• [What you will do]: Every single record below is to be reproduced exactly.
*** Opening of Excerpted records ***
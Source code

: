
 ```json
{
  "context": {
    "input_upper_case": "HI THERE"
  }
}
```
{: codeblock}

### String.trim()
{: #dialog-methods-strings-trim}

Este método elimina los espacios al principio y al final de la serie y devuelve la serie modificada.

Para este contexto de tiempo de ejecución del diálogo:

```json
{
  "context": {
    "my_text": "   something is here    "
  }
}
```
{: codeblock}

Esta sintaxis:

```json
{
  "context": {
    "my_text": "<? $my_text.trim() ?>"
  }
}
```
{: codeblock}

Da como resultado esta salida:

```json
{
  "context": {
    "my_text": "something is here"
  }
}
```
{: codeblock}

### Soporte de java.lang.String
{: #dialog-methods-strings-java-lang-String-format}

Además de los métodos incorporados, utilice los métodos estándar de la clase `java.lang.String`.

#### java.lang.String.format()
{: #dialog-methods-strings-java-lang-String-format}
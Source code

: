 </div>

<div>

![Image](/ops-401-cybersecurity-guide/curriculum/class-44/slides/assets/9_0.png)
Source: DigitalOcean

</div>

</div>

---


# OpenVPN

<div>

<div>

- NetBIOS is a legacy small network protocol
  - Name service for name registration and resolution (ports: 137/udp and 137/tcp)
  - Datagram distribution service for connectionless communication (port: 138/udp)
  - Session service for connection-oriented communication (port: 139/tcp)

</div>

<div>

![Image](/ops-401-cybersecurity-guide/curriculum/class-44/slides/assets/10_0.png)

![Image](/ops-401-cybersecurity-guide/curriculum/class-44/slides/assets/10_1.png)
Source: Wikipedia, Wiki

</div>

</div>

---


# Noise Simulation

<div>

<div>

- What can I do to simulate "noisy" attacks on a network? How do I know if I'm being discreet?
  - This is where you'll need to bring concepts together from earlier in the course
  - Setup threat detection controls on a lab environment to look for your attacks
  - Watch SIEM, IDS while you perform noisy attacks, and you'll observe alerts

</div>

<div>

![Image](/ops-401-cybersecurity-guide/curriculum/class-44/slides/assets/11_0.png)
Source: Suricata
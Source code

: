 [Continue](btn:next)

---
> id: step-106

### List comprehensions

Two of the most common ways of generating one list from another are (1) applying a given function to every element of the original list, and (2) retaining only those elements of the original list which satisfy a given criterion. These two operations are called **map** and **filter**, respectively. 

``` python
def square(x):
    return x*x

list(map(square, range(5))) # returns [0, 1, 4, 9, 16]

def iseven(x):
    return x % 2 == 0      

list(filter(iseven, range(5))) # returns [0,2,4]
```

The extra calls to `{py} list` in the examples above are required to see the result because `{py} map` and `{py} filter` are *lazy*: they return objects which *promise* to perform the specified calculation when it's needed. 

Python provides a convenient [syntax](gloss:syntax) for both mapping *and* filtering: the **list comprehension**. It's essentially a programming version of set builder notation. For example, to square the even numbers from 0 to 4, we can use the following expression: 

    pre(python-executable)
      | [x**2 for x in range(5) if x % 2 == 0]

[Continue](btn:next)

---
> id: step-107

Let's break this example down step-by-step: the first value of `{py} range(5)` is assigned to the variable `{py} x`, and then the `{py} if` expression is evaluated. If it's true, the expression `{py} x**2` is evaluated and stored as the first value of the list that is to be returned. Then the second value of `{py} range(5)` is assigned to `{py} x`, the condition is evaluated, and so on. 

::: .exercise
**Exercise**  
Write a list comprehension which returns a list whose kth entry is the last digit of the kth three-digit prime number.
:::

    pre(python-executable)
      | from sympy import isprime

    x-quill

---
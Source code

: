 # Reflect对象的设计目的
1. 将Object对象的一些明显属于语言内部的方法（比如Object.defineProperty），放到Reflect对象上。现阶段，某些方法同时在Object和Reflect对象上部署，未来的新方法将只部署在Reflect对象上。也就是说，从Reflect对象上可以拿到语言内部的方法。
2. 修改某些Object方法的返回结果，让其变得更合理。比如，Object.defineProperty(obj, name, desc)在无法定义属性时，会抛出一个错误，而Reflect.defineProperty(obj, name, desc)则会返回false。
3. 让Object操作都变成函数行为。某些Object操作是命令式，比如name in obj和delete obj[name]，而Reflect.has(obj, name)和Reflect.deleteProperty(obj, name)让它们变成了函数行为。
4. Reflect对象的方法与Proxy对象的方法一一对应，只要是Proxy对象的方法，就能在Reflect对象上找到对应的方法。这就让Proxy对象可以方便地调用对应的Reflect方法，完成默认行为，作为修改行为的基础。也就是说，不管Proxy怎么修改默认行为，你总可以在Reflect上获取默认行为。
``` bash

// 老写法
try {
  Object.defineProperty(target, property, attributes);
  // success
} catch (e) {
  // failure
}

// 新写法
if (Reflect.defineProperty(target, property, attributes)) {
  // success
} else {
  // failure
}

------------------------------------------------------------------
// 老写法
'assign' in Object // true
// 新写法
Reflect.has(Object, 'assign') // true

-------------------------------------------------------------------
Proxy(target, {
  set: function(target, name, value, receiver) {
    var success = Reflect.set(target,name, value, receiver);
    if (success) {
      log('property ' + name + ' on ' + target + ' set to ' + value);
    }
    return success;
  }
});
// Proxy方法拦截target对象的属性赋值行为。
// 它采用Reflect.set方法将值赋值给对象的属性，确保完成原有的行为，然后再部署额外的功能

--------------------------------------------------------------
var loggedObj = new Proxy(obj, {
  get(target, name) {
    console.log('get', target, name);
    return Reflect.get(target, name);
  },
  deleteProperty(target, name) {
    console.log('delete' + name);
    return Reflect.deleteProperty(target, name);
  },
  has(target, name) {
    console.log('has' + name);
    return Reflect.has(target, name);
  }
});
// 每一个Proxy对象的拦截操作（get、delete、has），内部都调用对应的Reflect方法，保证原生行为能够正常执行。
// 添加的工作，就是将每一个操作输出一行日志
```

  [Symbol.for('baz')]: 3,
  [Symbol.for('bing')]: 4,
*** Close of Excerpted records ***
• [Written answer]:
Source code

:
 ```json
{
  "context": {
    "input_upper_case": "HI THERE"
  }
}
```
{: codeblock}

### String.trim()
{: #dialog-methods-strings-trim}

Este método elimina los espacios al principio y al final de la serie y devuelve la serie modificada.

Para este contexto de tiempo de ejecución del diálogo:

```json
{
  "context": {
    "my_text": "   something is here    "
  }
}
```
{: codeblock}

Esta sintaxis:

```json
{
  "context": {
    "my_text": "<? $my_text.trim() ?>"
  }
}
```
{: codeblock}

Da como resultado esta salida:

```json
{
  "context": {
    "my_text": "something is here"
  }
}
```
{: codeblock}

### Soporte de java.lang.String
{: #dialog-methods-strings-java-lang-String-format}

Además de los métodos incorporados, utilice los métodos estándar de la clase `java.lang.String`.

#### java.lang.String.format()
{: #dialog-methods-strings-java-lang-String-format}
Source code

: </div>

<div>

![Image](/ops-401-cybersecurity-guide/curriculum/class-44/slides/assets/9_0.png)
Source: DigitalOcean

</div>

</div>

---


# OpenVPN

<div>

<div>

- NetBIOS is a legacy small network protocol
  - Name service for name registration and resolution (ports: 137/udp and 137/tcp)
  - Datagram distribution service for connectionless communication (port: 138/udp)
  - Session service for connection-oriented communication (port: 139/tcp)

</div>

<div>

![Image](/ops-401-cybersecurity-guide/curriculum/class-44/slides/assets/10_0.png)

![Image](/ops-401-cybersecurity-guide/curriculum/class-44/slides/assets/10_1.png)
Source: Wikipedia, Wiki

</div>

</div>

---


# Noise Simulation

<div>

<div>

- What can I do to simulate "noisy" attacks on a network? How do I know if I'm being discreet?
  - This is where you'll need to bring concepts together from earlier in the course
  - Setup threat detection controls on a lab environment to look for your attacks
  - Watch SIEM, IDS while you perform noisy attacks, and you'll observe alerts

</div>

<div>

![Image](/ops-401-cybersecurity-guide/curriculum/class-44/slides/assets/11_0.png)
Source: Suricata
Source code

: [Continue](btn:next)

---
> id: step-106

### List comprehensions

Two of the most common ways of generating one list from another are (1) applying a given function to every element of the original list, and (2) retaining only those elements of the original list which satisfy a given criterion. These two operations are called **map** and **filter**, respectively. 

``` python
def square(x):
    return x*x

list(map(square, range(5))) # returns [0, 1, 4, 9, 16]

def iseven(x):
    return x % 2 == 0      

list(filter(iseven, range(5))) # returns [0,2,4]
```

The extra calls to `{py} list` in the examples above are required to see the result because `{py} map` and `{py} filter` are *lazy*: they return objects which *promise* to perform the specified calculation when it's needed. 

Python provides a convenient [syntax](gloss:syntax) for both mapping *and* filtering: the **list comprehension**. It's essentially a programming version of set builder notation. For example, to square the even numbers from 0 to 4, we can use the following expression: 

    pre(python-executable)
      | [x**2 for x in range(5) if x % 2 == 0]

[Continue](btn:next)

---
> id: step-107

Let's break this example down step-by-step: the first value of `{py} range(5)` is assigned to the variable `{py} x`, and then the `{py} if` expression is evaluated. If it's true, the expression `{py} x**2` is evaluated and stored as the first value of the list that is to be returned. Then the second value of `{py} range(5)` is assigned to `{py} x`, the condition is evaluated, and so on. 

::: .exercise
**Exercise**  
Write a list comprehension which returns a list whose kth entry is the last digit of the kth three-digit prime number.
:::

    pre(python-executable)
      | from sympy import isprime

    x-quill

---
Source code

: # Reflect对象的设计目的
1. 将Object对象的一些明显属于语言内部的方法（比如Object.defineProperty），放到Reflect对象上。现阶段，某些方法同时在Object和Reflect对象上部署，未来的新方法将只部署在Reflect对象上。也就是说，从Reflect对象上可以拿到语言内部的方法。
2. 修改某些Object方法的返回结果，让其变得更合理。比如，Object.defineProperty(obj, name, desc)在无法定义属性时，会抛出一个错误，而Reflect.defineProperty(obj, name, desc)则会返回false。
3. 让Object操作都变成函数行为。某些Object操作是命令式，比如name in obj和delete obj[name]，而Reflect.has(obj, name)和Reflect.deleteProperty(obj, name)让它们变成了函数行为。
4. Reflect对象的方法与Proxy对象的方法一一对应，只要是Proxy对象的方法，就能在Reflect对象上找到对应的方法。这就让Proxy对象可以方便地调用对应的Reflect方法，完成默认行为，作为修改行为的基础。也就是说，不管Proxy怎么修改默认行为，你总可以在Reflect上获取默认行为。
``` bash

// 老写法
try {
  Object.defineProperty(target, property, attributes);
  // success
} catch (e) {
  // failure
}

// 新写法
if (Reflect.defineProperty(target, property, attributes)) {
  // success
} else {
  // failure
}

------------------------------------------------------------------
// 老写法
'assign' in Object // true
// 新写法
Reflect.has(Object, 'assign') // true

-------------------------------------------------------------------
Proxy(target, {
  set: function(target, name, value, receiver) {
    var success = Reflect.set(target,name, value, receiver);
    if (success) {
      log('property ' + name + ' on ' + target + ' set to ' + value);
    }
    return success;
  }
});
// Proxy方法拦截target对象的属性赋值行为。
// 它采用Reflect.set方法将值赋值给对象的属性，确保完成原有的行为，然后再部署额外的功能

--------------------------------------------------------------
var loggedObj = new Proxy(obj, {
  get(target, name) {
    console.log('get', target, name);
    return Reflect.get(target, name);
  },
  deleteProperty(target, name) {
    console.log('delete' + name);
    return Reflect.deleteProperty(target, name);
  },
  has(target, name) {
    console.log('has' + name);
    return Reflect.has(target, name);
  }
});
// 每一个Proxy对象的拦截操作（get、delete、has），内部都调用对应的Reflect方法，保证原生行为能够正常执行。
// 添加的工作，就是将每一个操作输出一行日志
```

  [Symbol.for('baz')]: 3,
  [Symbol.for('bing')]: 4,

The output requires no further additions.